A few days ago I found a photo captioned as follows:_ Yazdan_* kalma*_ bir foto_.
My first thought was "Why isn't it kalan?" "What is the difference?"

Later I recalled, there is also a form "ortalama" which actually is a infinitve of "ortalamak" too, but it is widely used as an adjecative "average", eg. *ortalama *_eğitim
_So finally I've come to conslusion that the "short" infinitives can be used as simple adjectives (I still didn't know what is the difference between -an and -er participles).

But then in the next article I read, I saw* içme suyu*-- oh no, that was too much confusion for me! 
If the kalma and ortalama (and many more as I suppose) infinitives can be used as simple adjectives, then why "su" needs a tamlama clause? Why can't it be* içme su*?


----------



## Muttaki

I never thought about that before. Yes "ortalama" in the phrase "ortalama eğitim" is an adjective but "içme" of "içme suyu" is a noun, not adjective. It is like *"at arabası"*, *"kol saati"* etc. 

I couldn't figure out what "kalma" constitutes as. But at least I can say for its meaning that it is the same thing as saying "Yazdan kalan bir foto".


----------



## Rallino

I second what Muttaki said. A most interesting question, indeed!
The only answer I have is that, I believe it's a special construction found in only a handful of expressions.
Off the top of my head:_ Sonradan görme, çekirdekten yetişme, anadan doğma _are also in this format.


----------



## sufler

Ok. Thanks for the answers. So, can I create other expression according to this pattern, like: _eve gelme bir misafir _or _sona erme bir dönem_?

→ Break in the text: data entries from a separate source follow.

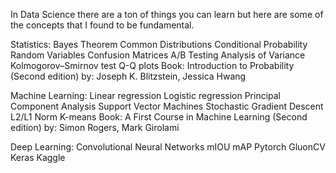 In Data Science there are a ton of things you can learn but here are some of the concepts that I found to be fundamental. 

Statistics:
Bayes Theorem 
Common Distributions
Conditional Probability 
Random Variables
Confusion Matrices 
A/B Testing
Analysis of Variance
Kolmogorov–Smirnov test
Q-Q plots
Book: Introduction to Probability (Second edition) by: Joseph K. Blitzstein, Jessica Hwang

Machine Learning:
Linear regression
Logistic regression
Principal Component Analysis
Support Vector Machines
Stochastic Gradient Descent
L2/L1 Norm
K-means 
Book: A First Course in Machine Learning (Second edition) by: Simon Rogers, Mark Girolami

Deep Learning:
Convolutional Neural Networks
mIOU
mAP
Pytorch
GluonCV
Keras
Kaggle
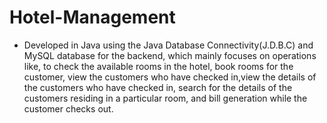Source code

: # Hotel-Management
-	Developed in Java using the Java Database Connectivity(J.D.B.C) and MySQL database for the backend, which mainly focuses on operations like, to check the available rooms in the hotel, 
book rooms for the customer, view the customers who have checked in,view the details of the customers who have checked in, search for the details of the customers residing in a particular room, and bill generation while the customer checks out.
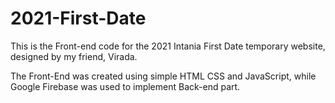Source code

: # 2021-First-Date

This is the Front-end code for the 2021 Intania First Date temporary website, designed by my friend, Virada.

The Front-End was created using simple HTML CSS and JavaScript, while Google Firebase was used to implement Back-end part.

Or it can be used only in fixed phrases to memorize?


----------



## erliver

No, unfortunately you have to say, 'eve gelmiş bir misafir' and 'sona ermiş bir dönem'.
But the question is actually a though one, I can't really explain, why we prefer to say 'yazdan kalma bir fotoğraf' rather than 'yazdan kalmış bir fotoğraf'.


----------



## Reverence

The structure is mostly used to describe the origin. A rule of thumb is to use the suffix "-den". "Eve gelme bir misafir" would sound unnatural, but "köyden gelme bir misafir" would not.


----------



## sufler

Oh, now I see. Thanks everyone for explaining.


----------



## Black4blue

*dağdan inme* is another common saying.


----------